Les camps marquent ainsi pour Antelme un point culminant de l’histoire des hommes dans lequel s’éprouvent deux choses indissociables : l’immutabilité de l’espèce humaine et son unicité.

D’une part, l’impossible transmutation des hommes — malgré les tentatives les plus extrêmes des SS —, désigne l’humanité comme appartenant à un autre ordre que celui de la seule nature soumise à toutes sortes de mutations génétiques ou comportementales.

D’autre part, l’unicité se révèle en ce que dans la commune oppression on découvre qu’il « n’y a pas des espèces humaines, il y a une espèce humaine », au point que toute résistance à la terreur trouve sa force dans la reconnaissance que « les SS sont des hommes comme nous ».
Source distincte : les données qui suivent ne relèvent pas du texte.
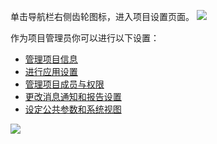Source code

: 单击导航栏右侧齿轮图标，进入项目设置页面。
![](https://mc.qcloudimg.com/static/img/0d359a8ae74f1ca3779fff0950315c25/image.png)



 作为项目管理员你可以进行以下设置：
-  [管理项目信息](https://cloud.tencent.com/document/product/624/11424)
-  [进行应用设置](https://cloud.tencent.com/document/product/624/11425)
- [管理项目成员与权限](https://cloud.tencent.com/document/product/624/11426)
- [更改消息通知和报告设置](https://cloud.tencent.com/document/product/624/11427)
- [设定公共参数和系统视图](https://cloud.tencent.com/document/product/624/11428)

![](https://mc.qcloudimg.com/static/img/d0d618bfdf033d629dfc7d99918bca18/image.png)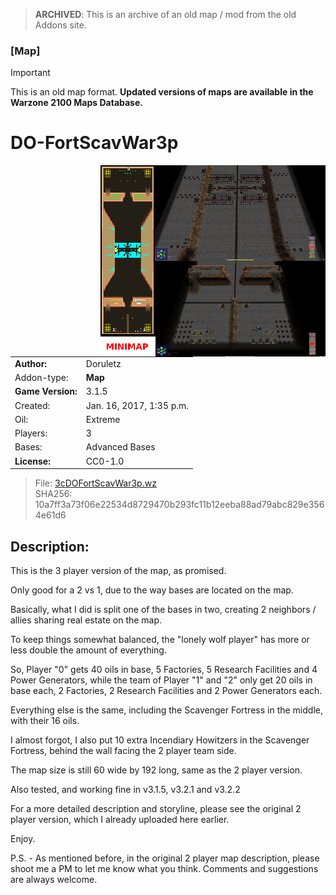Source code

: > **ARCHIVED**: This is an archive of an old map / mod from the old Addons site.

### [Map]

> [!IMPORTANT]
> This is an old map format. **Updated versions of maps are available in the Warzone 2100 Maps Database.**

# DO-FortScavWar3p

<img src="./preview.jpg" align="right" />

| | |
| - | - |
| __Author:__ | Doruletz |
| Addon-type: | __Map__ |
| __Game Version:__ | 3.1.5 |
| Created: | Jan. 16, 2017, 1:35 p.m. |
| Oil: | Extreme |
| Players: | 3 |
| Bases: | Advanced Bases |
| __License:__ | CC0-1.0 |

> File: [3cDOFortScavWar3p.wz](https://github.com/Warzone2100/old-addons-site/raw/main/assets/301/3cDOFortScavWar3p.wz)  
> SHA256: 10a7ff3a73f06e22534d8729470b293fc11b12eeba88ad79abc829e3564e61d6

## Description:

This is the 3 player version of the map, as promised.

Only good for a 2 vs 1, due to the way bases are located on the map.

Basically, what I did is split one of the bases in two, creating 2 neighbors / allies sharing real estate on the map.

To keep things somewhat balanced, the "lonely wolf player" has more or less double the amount of everything.

So, Player "0" gets 40 oils in base, 5 Factories, 5 Research Facilities and 4 Power Generators, while the team of Player "1" and "2" only get 20 oils in base each, 2 Factories, 2 Research Facilities and 2 Power Generators each.

Everything else is the same, including the Scavenger Fortress in the middle, with their 16 oils.

I almost forgot, I also put 10 extra Incendiary Howitzers in the Scavenger Fortress, behind the wall facing the 2 player team side.

The map size is still 60 wide by 192 long, same as the 2 player version.

Also tested, and working fine in v3.1.5, v3.2.1 and v3.2.2

For a more detailed description and storyline, please see the original 2 player version, which I already uploaded here earlier.

Enjoy.

P.S. - As mentioned before, in the original 2 player map description, please shoot me a PM to let me know what you think. Comments and suggestions are always welcome.

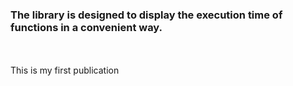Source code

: <h3>The library is designed to display the execution time of functions in a convenient way.</h3> 
<br><br>This is my first publication
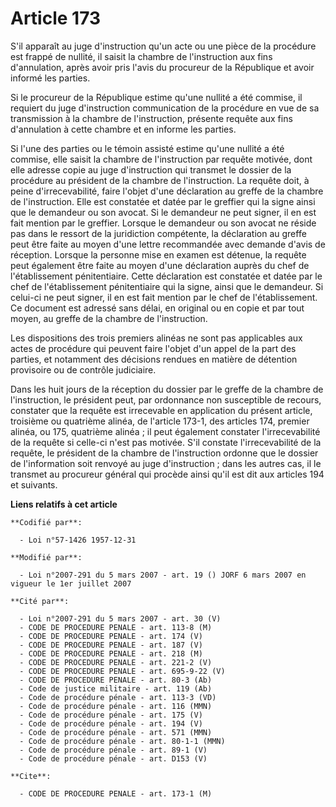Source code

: # Article 173

S'il apparaît au juge d'instruction qu'un acte ou une pièce de la procédure est frappé de nullité, il saisit la chambre de
l'instruction aux fins d'annulation, après avoir pris l'avis du procureur de la République et avoir informé les parties.

Si le procureur de la République estime qu'une nullité a été commise, il requiert du juge d'instruction communication de la
procédure en vue de sa transmission à la chambre de l'instruction, présente requête aux fins d'annulation à cette chambre et
en informe les parties.

Si l'une des parties ou le témoin assisté estime qu'une nullité a été commise, elle saisit la chambre de l'instruction par
requête motivée, dont elle adresse copie au juge d'instruction qui transmet le dossier de la procédure au président de la
chambre de l'instruction. La requête doit, à peine d'irrecevabilité, faire l'objet d'une déclaration au greffe de la chambre
de l'instruction. Elle est constatée et datée par le greffier qui la signe ainsi que le demandeur ou son avocat. Si le
demandeur ne peut signer, il en est fait mention par le greffier. Lorsque le demandeur ou son avocat ne réside pas dans le
ressort de la juridiction compétente, la déclaration au greffe peut être faite au moyen d'une lettre recommandée avec demande
d'avis de réception. Lorsque la personne mise en examen est détenue, la requête peut également être faite au moyen d'une
déclaration auprès du chef de l'établissement pénitentiaire. Cette déclaration est constatée et datée par le chef de
l'établissement pénitentiaire qui la signe, ainsi que le demandeur. Si celui-ci ne peut signer, il en est fait mention par le
chef de l'établissement. Ce document est adressé sans délai, en original ou en copie et par tout moyen, au greffe de la
chambre de l'instruction.

Les dispositions des trois premiers alinéas ne sont pas applicables aux actes de procédure qui peuvent faire l'objet d'un
appel de la part des parties, et notamment des décisions rendues en matière de détention provisoire ou de contrôle
judiciaire.

Dans les huit jours de la réception du dossier par le greffe de la chambre de l'instruction, le président peut, par
ordonnance non susceptible de recours, constater que la requête est irrecevable en application du présent article, troisième
ou quatrième alinéa, de l'article 173-1, des articles 174, premier alinéa, ou 175, quatrième alinéa ; il peut également
constater l'irrecevabilité de la requête si celle-ci n'est pas motivée. S'il constate l'irrecevabilité de la requête, le
président de la chambre de l'instruction ordonne que le dossier de l'information soit renvoyé au juge d'instruction ; dans
les autres cas, il le transmet au procureur général qui procède ainsi qu'il est dit aux articles 194 et suivants.

**Liens relatifs à cet article**

	**Codifié par**:

	  - Loi n°57-1426 1957-12-31

	**Modifié par**:

	  - Loi n°2007-291 du 5 mars 2007 - art. 19 () JORF 6 mars 2007 en vigueur le 1er juillet 2007

	**Cité par**:

	  - Loi n°2007-291 du 5 mars 2007 - art. 30 (V)
	  - CODE DE PROCEDURE PENALE - art. 113-8 (M)
	  - CODE DE PROCEDURE PENALE - art. 174 (V)
	  - CODE DE PROCEDURE PENALE - art. 187 (V)
	  - CODE DE PROCEDURE PENALE - art. 218 (M)
	  - CODE DE PROCEDURE PENALE - art. 221-2 (V)
	  - CODE DE PROCEDURE PENALE - art. 695-9-22 (V)
	  - CODE DE PROCEDURE PENALE - art. 80-3 (Ab)
	  - Code de justice militaire - art. 119 (Ab)
	  - Code de procédure pénale - art. 113-3 (VD)
	  - Code de procédure pénale - art. 116 (MMN)
	  - Code de procédure pénale - art. 175 (V)
	  - Code de procédure pénale - art. 194 (V)
	  - Code de procédure pénale - art. 571 (MMN)
	  - Code de procédure pénale - art. 80-1-1 (MMN)
	  - Code de procédure pénale - art. 89-1 (V)
	  - Code de procédure pénale - art. D153 (V)

	**Cite**:

	  - CODE DE PROCEDURE PENALE - art. 173-1 (M)
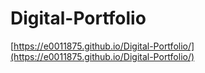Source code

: # Digital-Portfolio
[https://e0011875.github.io/Digital-Portfolio/](https://e0011875.github.io/Digital-Portfolio/)
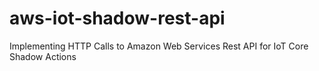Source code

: # aws-iot-shadow-rest-api
Implementing HTTP Calls to Amazon Web Services Rest API  for IoT Core Shadow Actions
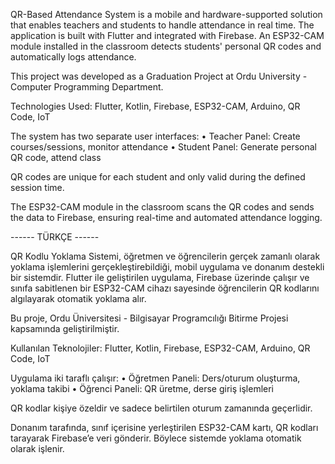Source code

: QR-Based Attendance System is a mobile and hardware-supported solution that enables teachers and students to handle attendance in real time. The application is built with Flutter and integrated with Firebase. An ESP32-CAM module installed in the classroom detects students' personal QR codes and automatically logs attendance.

This project was developed as a Graduation Project at Ordu University - Computer Programming Department.

 Technologies Used: Flutter, Kotlin, Firebase, ESP32-CAM, Arduino, QR Code, IoT

 The system has two separate user interfaces:
• Teacher Panel: Create courses/sessions, monitor attendance
• Student Panel: Generate personal QR code, attend class

 QR codes are unique for each student and only valid during the defined session time.

 The ESP32-CAM module in the classroom scans the QR codes and sends the data to Firebase, ensuring real-time and automated attendance logging.

 ------ TÜRKÇE ------

 QR Kodlu Yoklama Sistemi, öğretmen ve öğrencilerin gerçek zamanlı olarak yoklama işlemlerini gerçekleştirebildiği, mobil uygulama ve donanım destekli bir sistemdir. Flutter ile geliştirilen uygulama, Firebase üzerinde çalışır ve sınıfa sabitlenen bir ESP32-CAM cihazı sayesinde öğrencilerin QR kodlarını algılayarak otomatik yoklama alır.

Bu proje, Ordu Üniversitesi - Bilgisayar Programcılığı Bitirme Projesi kapsamında geliştirilmiştir.

Kullanılan Teknolojiler: Flutter, Kotlin, Firebase, ESP32-CAM, Arduino, QR Code, IoT

  Uygulama iki taraflı çalışır:
• Öğretmen Paneli: Ders/oturum oluşturma, yoklama takibi
• Öğrenci Paneli: QR üretme, derse giriş işlemleri

QR kodlar kişiye özeldir ve sadece belirtilen oturum zamanında geçerlidir.

Donanım tarafında, sınıf içerisine yerleştirilen ESP32-CAM kartı, QR kodları tarayarak Firebase’e veri gönderir. Böylece sistemde yoklama otomatik olarak işlenir.
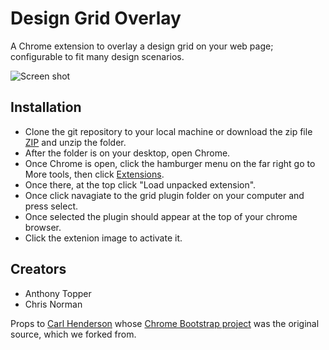 Design Grid Overlay
===================

A Chrome extension to overlay a design grid on your web page; configurable to fit many design scenarios.

![Screen shot](https://raw.githubusercontent.com/eBay/Design-Grid-Overlay/master/screen_shot.png)

## Installation

* Clone the git repository to your local machine or download the zip file [ZIP](https://github.com/eBay/Design-Grid-Overlay/archive/master.zip) and unzip the folder.
* After the folder is on your desktop, open Chrome.
* Once Chrome is open, click the hamburger menu on the far right go to More tools, then click [Extensions](chrome://extensions/).
* Once there, at the top click "Load unpacked extension".
* Once click navagiate to the grid plugin folder on your computer and press select.
* Once selected the plugin should appear at the top of your chrome browser.
* Click the extenion image to activate it. 

## Creators

* Anthony Topper
* Chris Norman

Props to [Carl Henderson](https://github.com/chuckhendo) whose [Chrome Bootstrap project](https://github.com/chuckhendo/chrome-bootstrap) was the original source, which we forked from.
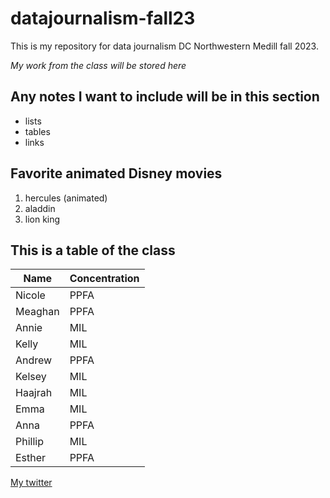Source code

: # datajournalism-fall23

This is my repository for data journalism DC Northwestern Medill fall 2023. 

*My work from the class will be stored here*

## Any notes I want to include will be in this section

* lists
* tables
* links

## Favorite animated Disney movies  

1. hercules (animated)
2. aladdin
3. lion king

## This is a table of the class 

|Name|Concentration|
|---------|---------|
|Nicole | PPFA|
|Meaghan | PPFA|
|Annie | MIL| 
|Kelly | MIL|
|Andrew | PPFA|
|Kelsey | MIL|
|Haajrah | MIL|
|Emma | MIL| 
|Anna | PPFA|
|Phillip | MIL|
|Esther | PPFA|

[My twitter](https://twitter.com/AndrewZiQiFang)
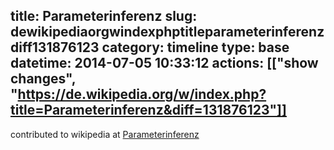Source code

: title: Parameterinferenz
slug: dewikipediaorgwindexphptitleparameterinferenzdiff131876123
category: timeline
type: base
datetime: 2014-07-05 10:33:12
actions: [["show changes", "https://de.wikipedia.org/w/index.php?title=Parameterinferenz&diff=131876123"]]
---
contributed to wikipedia at [Parameterinferenz](https://de.wikipedia.org/w/index.php?title=Parameterinferenz&diff=131876123)
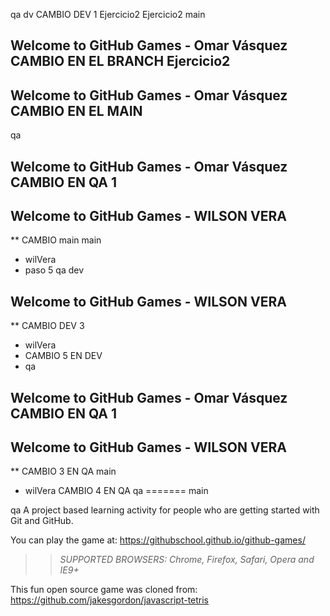 qa
dv
CAMBIO DEV 1
Ejercicio2
Ejercicio2
 main
## Welcome to GitHub Games - Omar Vásquez CAMBIO EN EL BRANCH Ejercicio2
## Welcome to GitHub Games - Omar Vásquez CAMBIO EN EL MAIN
 qa
## Welcome to GitHub Games - Omar Vásquez CAMBIO EN QA 1
## Welcome to GitHub Games - WILSON VERA 
** CAMBIO
main
main
- wilVera
- paso 5
 qa
dev
## Welcome to GitHub Games - WILSON VERA 
** CAMBIO DEV 3
- wilVera
- CAMBIO 5 EN DEV
- qa
## Welcome to GitHub Games - Omar Vásquez CAMBIO EN QA 1
## Welcome to GitHub Games - WILSON VERA 
** CAMBIO 3 EN QA
main
- wilVera CAMBIO 4 EN QA
 qa
=======
main

qa
A project based learning activity for people who are getting started with Git and GitHub.

You can play the game at: https://githubschool.github.io/github-games/

>> _*SUPPORTED BROWSERS*: Chrome, Firefox, Safari, Opera and IE9+_

This fun open source game was cloned from: https://github.com/jakesgordon/javascript-tetris
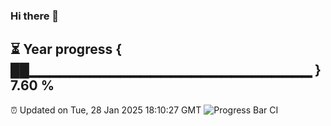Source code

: ### Hi there 👋
⏳ Year progress { ██▁▁▁▁▁▁▁▁▁▁▁▁▁▁▁▁▁▁▁▁▁▁▁▁▁▁▁▁ } 7.60 %
---
⏰ Updated on Tue, 28 Jan 2025 18:10:27 GMT
![Progress Bar CI](https://github.com/Moyi321/Moyi321/workflows/Progress%20Bar%20CI/badge.svg)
C’est faute d’une différence substantielle, parce que les bourreaux sont de la même espèce que les victimes, qu’ils sont en définitive impuissants : le bourreau « peut tuer un homme, mais il ne peut pas le changer en autre chose ». Que le sentiment d’appartenance à l’espèce humaine, une et identique pour tous, soit la plus essentielle revendication tient à ce qu’elle est vécue comme l’expression d’une indéfectible solidarité. Face à la « quasi-solitude » dans laquelle l’oppression totale et la misère rejettent chacun, seul permet de résister « l’esprit de solidarité », qui trouve ses raisons dans ce sentiment d’appartenance spécifique. La véritable déchéance, la véritable inhumanité à laquelle risquent de succomber les hommes réduits à se battre pour des épluchures est « d’abandonner les autres », de rompre le lien humain spécifique et ainsi de donner raison au bourreau. L’affirmation de l’immutabilité et de l’unicité de l’espèce vient ainsi prévenir le risque d’une rupture définitive du lien communautaire.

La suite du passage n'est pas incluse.